## [TASK MATERIAL]
◇ ◇ ◇ ◇ ◇ ◇ ◇

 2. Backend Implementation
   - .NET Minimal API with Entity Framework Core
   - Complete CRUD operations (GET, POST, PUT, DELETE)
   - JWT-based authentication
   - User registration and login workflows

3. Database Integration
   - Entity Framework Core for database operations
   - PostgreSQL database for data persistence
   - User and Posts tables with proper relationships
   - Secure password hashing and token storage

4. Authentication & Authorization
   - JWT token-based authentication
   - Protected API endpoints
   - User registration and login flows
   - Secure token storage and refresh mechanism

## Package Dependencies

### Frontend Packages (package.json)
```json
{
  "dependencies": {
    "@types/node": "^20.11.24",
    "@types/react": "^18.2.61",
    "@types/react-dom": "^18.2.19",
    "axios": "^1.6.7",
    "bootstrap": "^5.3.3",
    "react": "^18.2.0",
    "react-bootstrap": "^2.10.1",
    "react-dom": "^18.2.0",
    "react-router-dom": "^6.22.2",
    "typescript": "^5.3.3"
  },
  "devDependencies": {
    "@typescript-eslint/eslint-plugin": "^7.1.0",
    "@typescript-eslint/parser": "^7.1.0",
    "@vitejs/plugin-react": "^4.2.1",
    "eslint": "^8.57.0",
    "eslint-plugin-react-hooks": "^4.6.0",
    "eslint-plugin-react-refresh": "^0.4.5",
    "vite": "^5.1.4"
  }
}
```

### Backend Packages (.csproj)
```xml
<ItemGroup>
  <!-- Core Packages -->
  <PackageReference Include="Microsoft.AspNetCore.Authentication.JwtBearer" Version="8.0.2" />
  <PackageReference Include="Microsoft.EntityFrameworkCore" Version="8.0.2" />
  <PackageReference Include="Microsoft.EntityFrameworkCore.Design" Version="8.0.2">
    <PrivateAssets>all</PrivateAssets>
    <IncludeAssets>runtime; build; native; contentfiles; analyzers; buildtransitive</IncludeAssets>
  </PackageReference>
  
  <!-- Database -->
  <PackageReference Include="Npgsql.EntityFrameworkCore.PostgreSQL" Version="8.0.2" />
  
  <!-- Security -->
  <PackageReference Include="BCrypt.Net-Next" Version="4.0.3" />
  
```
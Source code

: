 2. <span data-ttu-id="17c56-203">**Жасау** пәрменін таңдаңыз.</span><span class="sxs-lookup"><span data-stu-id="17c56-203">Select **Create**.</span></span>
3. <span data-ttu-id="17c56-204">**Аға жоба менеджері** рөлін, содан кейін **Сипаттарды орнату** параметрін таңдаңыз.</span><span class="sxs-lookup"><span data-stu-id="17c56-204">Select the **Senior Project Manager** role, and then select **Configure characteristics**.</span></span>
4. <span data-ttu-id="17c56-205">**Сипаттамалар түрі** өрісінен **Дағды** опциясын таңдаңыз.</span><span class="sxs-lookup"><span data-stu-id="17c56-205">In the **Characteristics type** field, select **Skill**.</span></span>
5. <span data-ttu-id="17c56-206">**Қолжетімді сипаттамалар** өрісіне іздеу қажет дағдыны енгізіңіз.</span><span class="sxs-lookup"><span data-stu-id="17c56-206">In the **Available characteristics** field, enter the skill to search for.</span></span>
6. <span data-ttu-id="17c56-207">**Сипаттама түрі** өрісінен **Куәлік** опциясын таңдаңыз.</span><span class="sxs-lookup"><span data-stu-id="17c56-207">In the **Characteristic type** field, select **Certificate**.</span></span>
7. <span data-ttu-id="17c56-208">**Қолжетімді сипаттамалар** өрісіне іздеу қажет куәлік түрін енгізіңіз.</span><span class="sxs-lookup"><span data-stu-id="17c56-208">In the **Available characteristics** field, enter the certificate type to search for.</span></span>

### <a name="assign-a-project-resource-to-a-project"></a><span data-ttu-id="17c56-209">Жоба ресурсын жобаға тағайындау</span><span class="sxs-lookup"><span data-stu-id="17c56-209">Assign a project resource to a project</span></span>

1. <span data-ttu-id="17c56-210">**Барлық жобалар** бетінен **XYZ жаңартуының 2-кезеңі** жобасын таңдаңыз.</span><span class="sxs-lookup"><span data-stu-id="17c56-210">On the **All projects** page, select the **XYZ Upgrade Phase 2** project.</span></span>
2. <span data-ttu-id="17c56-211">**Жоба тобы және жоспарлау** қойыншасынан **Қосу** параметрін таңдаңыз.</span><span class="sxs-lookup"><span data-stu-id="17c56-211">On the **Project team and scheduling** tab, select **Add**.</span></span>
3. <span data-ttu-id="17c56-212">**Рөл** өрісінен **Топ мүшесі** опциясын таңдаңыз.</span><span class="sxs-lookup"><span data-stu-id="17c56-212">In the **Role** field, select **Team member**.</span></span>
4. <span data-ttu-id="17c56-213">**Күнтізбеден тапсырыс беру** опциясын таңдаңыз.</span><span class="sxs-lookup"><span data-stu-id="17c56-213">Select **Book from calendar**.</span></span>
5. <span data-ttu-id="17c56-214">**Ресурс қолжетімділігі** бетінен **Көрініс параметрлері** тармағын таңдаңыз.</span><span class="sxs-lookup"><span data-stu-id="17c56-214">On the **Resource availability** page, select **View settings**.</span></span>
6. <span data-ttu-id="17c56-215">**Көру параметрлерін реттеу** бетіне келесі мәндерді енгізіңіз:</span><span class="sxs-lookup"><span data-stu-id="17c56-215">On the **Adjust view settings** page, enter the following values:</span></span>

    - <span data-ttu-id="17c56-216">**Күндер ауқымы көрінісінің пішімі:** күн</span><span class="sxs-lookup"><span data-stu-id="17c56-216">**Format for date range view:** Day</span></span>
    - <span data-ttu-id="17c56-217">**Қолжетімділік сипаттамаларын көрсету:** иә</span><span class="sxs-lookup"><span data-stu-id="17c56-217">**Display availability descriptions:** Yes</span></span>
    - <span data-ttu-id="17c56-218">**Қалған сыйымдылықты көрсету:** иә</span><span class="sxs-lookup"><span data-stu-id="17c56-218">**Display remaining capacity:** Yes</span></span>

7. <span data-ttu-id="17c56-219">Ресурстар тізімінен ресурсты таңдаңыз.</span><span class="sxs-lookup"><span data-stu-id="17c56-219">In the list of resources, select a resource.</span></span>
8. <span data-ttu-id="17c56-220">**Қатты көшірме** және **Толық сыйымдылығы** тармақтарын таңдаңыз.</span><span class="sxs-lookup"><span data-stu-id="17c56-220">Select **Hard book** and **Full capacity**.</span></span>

◇ ◇ ◇ ◇ ◇ ◇ ◇

Scan the material above. Return every line containing the string "bootstrap".

    "bootstrap": "^5.3.3",
    "react-bootstrap": "^2.10.1",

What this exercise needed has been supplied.